Authors: Jane Smiley
“A job that he loved, a lover that he adored, an apartment in New York City, and money to spend as he pleased.”
“So you say.”
“So
he
said. And he didn’t think his job had no future. He had lots of hopes.”
Susan grimaced. “You know that his father used to make him do farm work in the winter with no gloves because he didn’t want his oldest boy ever to like farming? He wanted him to be a doctor or a lawyer or a college professor. He never held that against his father. He never held anything against anyone. Not even Craig.”
Not wanting to, Alice exclaimed, “He didn’t have to hold anything against Craig, you did that for him!”
Susan shrugged, reached into her bag, and took out a pack of cigarettes.
“I didn’t realize you were smoking again.”
Susan didn’t reply.
“Don’t smoke! Eat! I’ll go buy you ten pounds of chocolate. You were inhuman when you were giving up smoking.”

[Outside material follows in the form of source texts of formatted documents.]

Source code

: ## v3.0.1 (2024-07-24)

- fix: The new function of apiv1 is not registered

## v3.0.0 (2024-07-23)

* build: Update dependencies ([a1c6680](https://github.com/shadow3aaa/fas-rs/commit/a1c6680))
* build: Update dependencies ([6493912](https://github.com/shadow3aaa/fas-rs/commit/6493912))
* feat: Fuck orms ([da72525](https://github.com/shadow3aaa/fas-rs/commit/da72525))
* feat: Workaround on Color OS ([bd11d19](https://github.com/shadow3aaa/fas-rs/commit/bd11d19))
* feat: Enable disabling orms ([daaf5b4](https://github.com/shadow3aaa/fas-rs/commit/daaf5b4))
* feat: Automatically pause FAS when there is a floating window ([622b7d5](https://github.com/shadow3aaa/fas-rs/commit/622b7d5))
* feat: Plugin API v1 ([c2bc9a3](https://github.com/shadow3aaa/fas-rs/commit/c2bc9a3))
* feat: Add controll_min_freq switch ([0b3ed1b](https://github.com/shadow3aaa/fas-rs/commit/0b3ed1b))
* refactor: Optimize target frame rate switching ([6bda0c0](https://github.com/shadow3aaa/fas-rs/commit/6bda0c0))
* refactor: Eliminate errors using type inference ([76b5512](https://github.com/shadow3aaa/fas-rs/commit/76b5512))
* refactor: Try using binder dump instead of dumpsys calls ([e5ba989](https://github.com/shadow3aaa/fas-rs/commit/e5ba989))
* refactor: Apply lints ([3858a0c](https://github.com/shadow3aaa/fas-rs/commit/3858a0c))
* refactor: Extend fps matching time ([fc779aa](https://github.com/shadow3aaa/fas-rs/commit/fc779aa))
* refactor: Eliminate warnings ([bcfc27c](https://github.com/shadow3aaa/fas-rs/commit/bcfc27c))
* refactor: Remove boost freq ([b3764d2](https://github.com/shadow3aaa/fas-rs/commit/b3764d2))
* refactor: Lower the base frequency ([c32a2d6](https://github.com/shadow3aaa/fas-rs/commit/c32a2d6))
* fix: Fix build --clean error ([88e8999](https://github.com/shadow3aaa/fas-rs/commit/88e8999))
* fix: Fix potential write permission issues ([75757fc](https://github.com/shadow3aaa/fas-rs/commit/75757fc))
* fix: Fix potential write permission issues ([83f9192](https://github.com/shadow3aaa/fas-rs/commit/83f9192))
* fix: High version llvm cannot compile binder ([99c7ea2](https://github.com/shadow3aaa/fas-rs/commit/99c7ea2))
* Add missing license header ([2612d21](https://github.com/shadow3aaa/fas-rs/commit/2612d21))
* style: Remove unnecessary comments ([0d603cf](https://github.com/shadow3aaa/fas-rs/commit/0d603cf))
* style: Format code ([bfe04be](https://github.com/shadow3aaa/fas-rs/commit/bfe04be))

“You know, I loved smoking in Minneapolis. I loved to go with Denny to the gigs and sit at a table near the front, and watch him and drink beer and smoke. I’d buy a pack of Camels and get a
new book of matches, and put them on the table right in front of me, like a magazine or something. Friends would come over and sit down and leave, Denny and Craig would sit down between sets, the waitress would keep topping off my glass, and I would sit there appreciating Denny and
smoking
. That was the key activity. I was secure in the knowledge that at the end of the evening, Denny would get paid, pack up, and then take me home and fuck my brains out. When you had a pack of cigarettes in your hand, you really had something weighty and full.”

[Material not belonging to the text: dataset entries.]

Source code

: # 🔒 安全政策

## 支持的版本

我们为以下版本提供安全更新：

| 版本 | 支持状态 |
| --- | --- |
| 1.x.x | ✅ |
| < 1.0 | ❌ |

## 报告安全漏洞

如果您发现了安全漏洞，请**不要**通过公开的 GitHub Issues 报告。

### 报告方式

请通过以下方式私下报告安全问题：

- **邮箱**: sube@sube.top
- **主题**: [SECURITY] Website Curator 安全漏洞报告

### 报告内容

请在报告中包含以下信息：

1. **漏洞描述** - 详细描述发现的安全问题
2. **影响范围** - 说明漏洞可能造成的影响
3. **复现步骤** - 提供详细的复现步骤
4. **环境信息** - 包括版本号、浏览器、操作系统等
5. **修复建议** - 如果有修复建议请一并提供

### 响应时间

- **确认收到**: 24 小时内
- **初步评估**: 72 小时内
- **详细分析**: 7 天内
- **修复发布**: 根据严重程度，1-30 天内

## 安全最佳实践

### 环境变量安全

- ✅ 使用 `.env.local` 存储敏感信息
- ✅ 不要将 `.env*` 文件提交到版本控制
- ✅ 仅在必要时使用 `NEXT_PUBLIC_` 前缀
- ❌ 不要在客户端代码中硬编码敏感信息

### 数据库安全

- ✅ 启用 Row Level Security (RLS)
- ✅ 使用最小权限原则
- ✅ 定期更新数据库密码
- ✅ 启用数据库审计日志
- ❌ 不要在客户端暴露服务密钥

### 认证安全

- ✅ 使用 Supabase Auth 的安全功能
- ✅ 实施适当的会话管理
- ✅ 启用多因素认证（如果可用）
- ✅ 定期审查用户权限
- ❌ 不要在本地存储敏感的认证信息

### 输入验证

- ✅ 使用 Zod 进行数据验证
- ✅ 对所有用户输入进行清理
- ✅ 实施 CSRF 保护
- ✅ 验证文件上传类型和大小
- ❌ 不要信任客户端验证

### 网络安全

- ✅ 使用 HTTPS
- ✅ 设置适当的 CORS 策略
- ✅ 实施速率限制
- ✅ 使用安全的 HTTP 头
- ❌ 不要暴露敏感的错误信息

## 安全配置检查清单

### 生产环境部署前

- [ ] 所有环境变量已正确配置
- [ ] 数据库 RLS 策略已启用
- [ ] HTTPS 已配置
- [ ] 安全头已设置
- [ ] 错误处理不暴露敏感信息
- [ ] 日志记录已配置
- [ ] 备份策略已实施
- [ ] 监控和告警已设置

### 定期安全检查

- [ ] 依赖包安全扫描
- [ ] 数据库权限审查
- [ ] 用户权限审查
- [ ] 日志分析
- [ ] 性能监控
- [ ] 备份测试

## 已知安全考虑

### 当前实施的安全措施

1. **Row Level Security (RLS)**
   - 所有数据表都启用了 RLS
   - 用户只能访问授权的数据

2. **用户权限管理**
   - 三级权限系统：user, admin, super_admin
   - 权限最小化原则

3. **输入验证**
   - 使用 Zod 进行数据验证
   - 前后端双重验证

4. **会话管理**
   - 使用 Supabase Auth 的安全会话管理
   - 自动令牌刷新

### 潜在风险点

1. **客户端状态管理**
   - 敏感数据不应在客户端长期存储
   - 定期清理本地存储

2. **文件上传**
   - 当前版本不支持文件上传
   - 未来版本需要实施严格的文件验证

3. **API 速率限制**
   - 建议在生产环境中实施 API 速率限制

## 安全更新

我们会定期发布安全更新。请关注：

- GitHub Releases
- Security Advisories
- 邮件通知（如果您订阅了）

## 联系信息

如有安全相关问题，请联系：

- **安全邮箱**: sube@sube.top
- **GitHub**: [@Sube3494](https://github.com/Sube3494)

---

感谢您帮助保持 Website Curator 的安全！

“You were so determined to give it up.”
“Why did we move to Chicago? Why did we move to New York? Time began to push us. Every time a new group came out with a big record, Craig would figure out their average age.”
“We grew up.”
Susan smiled. “Well, I wouldn’t go that far. No one had any kids.”
“Can you imagine?” Alice meant, telling a five-year-old about
this
.
“No one ever did. Don’t you think that’s peculiar?”
“What?”
“You and Jim were married for almost five years. How come you never had any kids? Or even thought about it, as far as I knew.”
“Kids in New York—”
“Come on. There’re kids all over New York.”
“Yes, but think of the awful lives they lead. Mom has to go with you everywhere till you’re about fifteen. You’re officially indoors, which means behind three locked barriers, or outdoors, which means in some dusty park with five hundred other kids. There’s none of that easy drifting through the house, leaving the refrigerator open and banging the screen door that we had. If we’d lived elsewhere, I think we’d have—”
“Really?”
“I don’t know. I never thought about it.”
“You got to be twenty-seven, and you never thought about it?”
“What room was there for kids? There was always Jim Jim Jim. Can you imagine him modifying his life for kids? Not going out every other night? Getting up at six? Eating hot dogs for dinner? Once when we were at his parents’ house, his cousin came over with her baby, and somehow it got on Jim’s lap. He didn’t hold it at all, and pretty soon, it started to slide off. He didn’t even realize it. Finally, Jim’s mother jumped up and grabbed it before it fell to the floor. I mean, he didn’t have bad intentions, but he didn’t even realize it!”
“What about you? Didn’t you ever lust after a baby?”
“I lusted after Jim! What was left over to lust after a baby?”
“Well, doesn’t all of this seem weird to you? The patterns of our lives formed twelve years ago! And they didn’t basically change until
now!”
“We were happy!”
Susan’s eyebrows lifted.
“Well, at least we were going to be happy. I always thought that things with Jim would get smooth and comfortable sometime. When he was around, I felt exposed to something, either danger or embarrassment, every minute, but I knew that would pass, and then we’d do other things.”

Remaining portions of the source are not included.